- Type: Civil decoration, with degrees gold, silver and bronze
- Awarded for: praiseworthy acts of duty for Dutch shipping
- Description: circular medal with a picture of Michiel de Ruyter on the obverse. The medal is worn with a dark orange ribbon.
- Presented by: Kingdom of the Netherlands
- Eligibility: seamen, shipowners, and for rescues at sea
- Status: Currently awarded
- Established: 23 March 1907
- First award: Skipper P.J.A. Kramer (1907)
- Final award: Captain Yevhenii Feshchenko, captain of the Hanze Goteborg (2023)^{1}
- Total: 209 (93 gold, 88 silver, 28 bronze)
- Ribbon bar of the golden De Ruyter Medal

Precedence
- Next (higher): KNMI Medal
- Next (lower): Museum Medal

= De Ruyter Medal =

De Ruyter Medal (Dutch: De Ruyter-medaille) was created by royal decree no. 1 on 23 March 1907 by Queen Wilhelmina of the Netherlands, on the three hundredth birthday of Admiral Michiel de Ruyter.

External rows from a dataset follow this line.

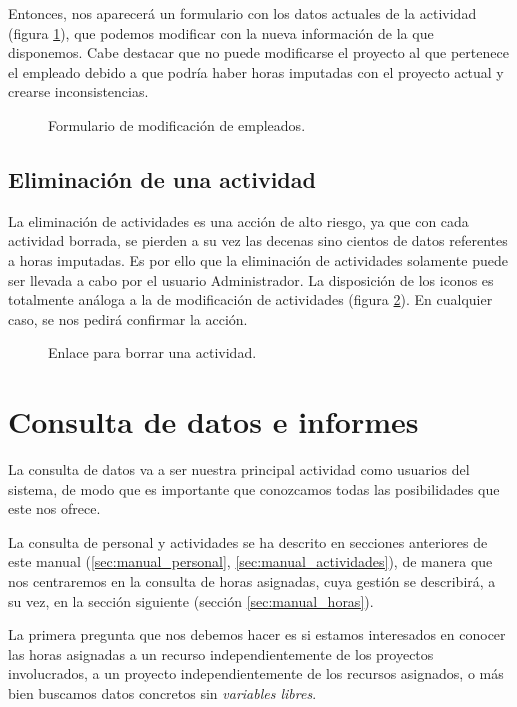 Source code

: Entonces, nos aparecerá un formulario con los datos actuales de la actividad
(figura \ref{fig:form_mod_actividad}), que podemos modificar con la nueva
información de la que disponemos. Cabe destacar que no puede modificarse el
proyecto al que pertenece el empleado debido a que podría haber horas imputadas
con el proyecto actual y crearse inconsistencias.

\begin{figure}
\centering
{}
\caption{Formulario de modificación de empleados.}
\label{fig:form_mod_actividad}
\end{figure}
 
\subsection{Eliminación de una actividad}

La eliminación de actividades es una acción de alto riesgo, ya que con cada
actividad borrada, se pierden a su vez las decenas sino cientos de datos
referentes a horas imputadas. Es por ello que la eliminación de actividades
solamente puede ser llevada a cabo por el usuario Administrador. La
disposición de los iconos es totalmente análoga a la de modificación de
actividades (figura \ref{fig:bor_actividad}). En cualquier caso, se nos pedirá
confirmar la acción.

\begin{figure}
\centering
{}
\caption{Enlace para borrar una actividad.}
\label{fig:bor_actividad}
\end{figure}

\section{Consulta de datos e informes}

La consulta de datos va a ser nuestra principal actividad como usuarios del
sistema, de modo que es importante que conozcamos todas las posibilidades que
este nos ofrece.

La consulta de personal y actividades se ha descrito en secciones
anteriores de este manual (\ref{sec:manual_personal},
\ref{sec:manual_actividades}), de manera que nos centraremos en la consulta de
horas asignadas, cuya gestión se describirá, a su vez, en la sección siguiente
(sección \ref{sec:manual_horas}).

La primera pregunta que nos debemos hacer es si estamos interesados en conocer
las horas asignadas a un recurso independientemente de los proyectos
involucrados, a un proyecto independientemente de los recursos asignados, o más
bien buscamos datos concretos sin \textit{variables libres}.

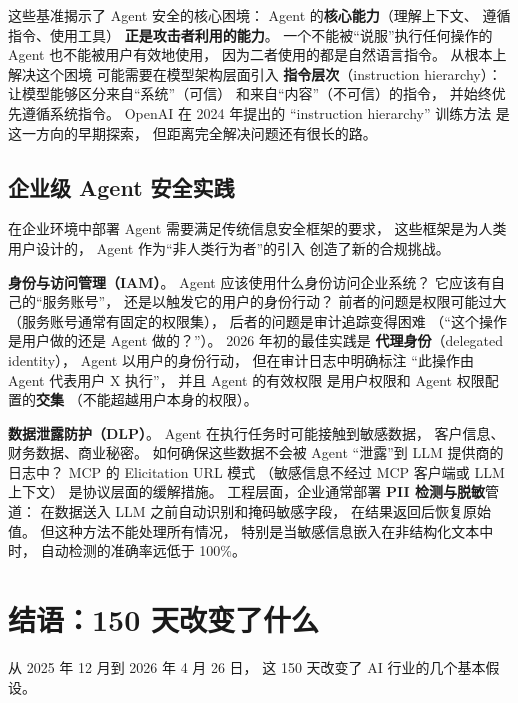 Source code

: 这些基准揭示了 Agent 安全的核心困境：
Agent 的\textbf{核心能力}（理解上下文、
遵循指令、使用工具）
\textbf{正是攻击者利用的能力}。
一个不能被“说服”执行任何操作的 Agent
也不能被用户有效地使用，
因为二者使用的都是自然语言指令。
从根本上解决这个困境
可能需要在模型架构层面引入
\textbf{指令层次}（instruction hierarchy）：
让模型能够区分来自“系统”（可信）
和来自“内容”（不可信）的指令，
并始终优先遵循系统指令。
OpenAI 在 2024 年提出的
“instruction hierarchy” 训练方法
是这一方向的早期探索，
但距离完全解决问题还有很长的路。

\subsection{企业级 Agent 安全实践}

在企业环境中部署 Agent
需要满足传统信息安全框架的要求，
这些框架是为人类用户设计的，
Agent 作为“非人类行为者”的引入
创造了新的合规挑战。

\textbf{身份与访问管理（IAM）}。
Agent 应该使用什么身份访问企业系统？
它应该有自己的“服务账号”，
还是以触发它的用户的身份行动？
前者的问题是权限可能过大
（服务账号通常有固定的权限集），
后者的问题是审计追踪变得困难
（“这个操作是用户做的还是 Agent 做的？”）。
2026 年初的最佳实践是
\textbf{代理身份}（delegated identity），
Agent 以用户的身份行动，
但在审计日志中明确标注
“此操作由 Agent 代表用户 X 执行”，
并且 Agent 的有效权限
是用户权限和 Agent 权限配置的\textbf{交集}
（不能超越用户本身的权限）。

\textbf{数据泄露防护（DLP）}。
Agent 在执行任务时可能接触到敏感数据，
客户信息、财务数据、商业秘密。
如何确保这些数据不会被 Agent
“泄露”到 LLM 提供商的日志中？
MCP 的 Elicitation URL 模式
（敏感信息不经过 MCP 客户端或 LLM 上下文）
是协议层面的缓解措施。
工程层面，企业通常部署
\textbf{PII 检测与脱敏}管道：
在数据送入 LLM 之前自动识别和掩码敏感字段，
在结果返回后恢复原始值。
但这种方法不能处理所有情况，
特别是当敏感信息嵌入在非结构化文本中时，
自动检测的准确率远低于 100\%。


\section{结语：150 天改变了什么}

从 2025 年 12 月到 2026 年 4 月 26 日，
这 150 天改变了 AI 行业的几个基本假设。

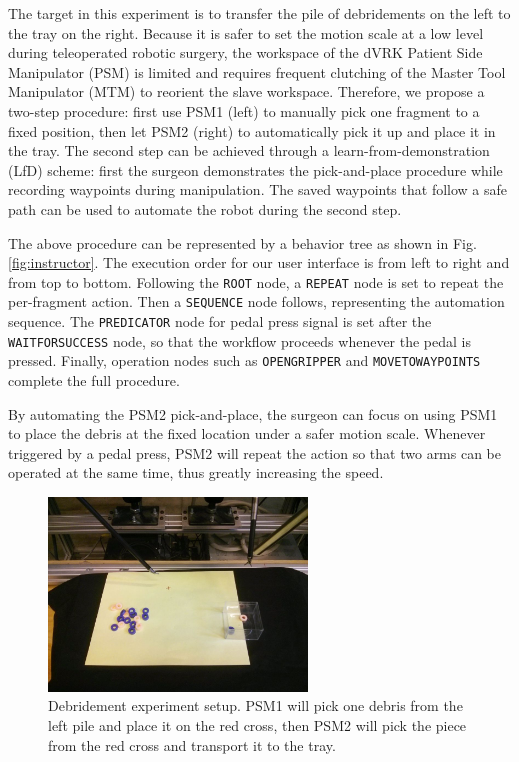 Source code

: \documentclass[letterpaper, 10 pt, conference]{ieeeconf}
\begin{document}
The target in this experiment is to transfer the pile of debridements  on the left to the tray on the right. Because it is safer to set the motion scale at a low level during teleoperated robotic surgery, the workspace of the dVRK Patient Side Manipulator (PSM) is limited and requires frequent clutching of the Master Tool Manipulator (MTM) to reorient the slave workspace. Therefore, we propose a two-step procedure: first use PSM1 (left) to manually pick one fragment to a fixed position, then let PSM2 (right) to automatically pick it up and place it in the tray. The second step can be achieved through a learn-from-demonstration (LfD) scheme: first the surgeon demonstrates the pick-and-place procedure while recording waypoints during manipulation. The saved waypoints that follow a safe path can be used to automate the robot during the second step. 

The above procedure can be represented by a behavior tree as shown in Fig. \ref{fig:instructor}. The execution order for our user interface is from left to right and from top to bottom. Following the \texttt{ROOT} node, a \texttt{REPEAT} node is set to repeat the per-fragment action. Then a \texttt{SEQUENCE} node follows, representing the automation sequence. The \texttt{PREDICATOR} node for pedal press signal is set after the \texttt{WAITFORSUCCESS} node, so that the workflow proceeds whenever the pedal is pressed. Finally, operation nodes such as \texttt{OPENGRIPPER} and \texttt{MOVETOWAYPOINTS} complete the full procedure. 

By automating the PSM2 pick-and-place, the surgeon can focus on using PSM1 to place the debris at the fixed location under a safer motion scale. Whenever triggered by a pedal press, PSM2 will repeat the action so that two arms can be operated at the same time, thus greatly increasing the speed.  


\begin{figure}[bt]
\centering
\includegraphics[width=195pt]{debridement.jpg}
\caption{Debridement experiment setup. PSM1 will pick one debris from the left pile and place it on the red cross, then PSM2 will pick the piece from the red cross and transport it to the tray.}
\label{fig:debridement}
\end{figure}
\end{document}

The medal is awarded to those members of the Dutch Merchant fleet who distinguish themselves by praiseworthy acts of duty for Dutch shipping. The medal was originally awarded in gold, silver or bronze, with only gold medals awarded since 1969. Awards are on basis by nomination of the Netherlands government and by royal decree.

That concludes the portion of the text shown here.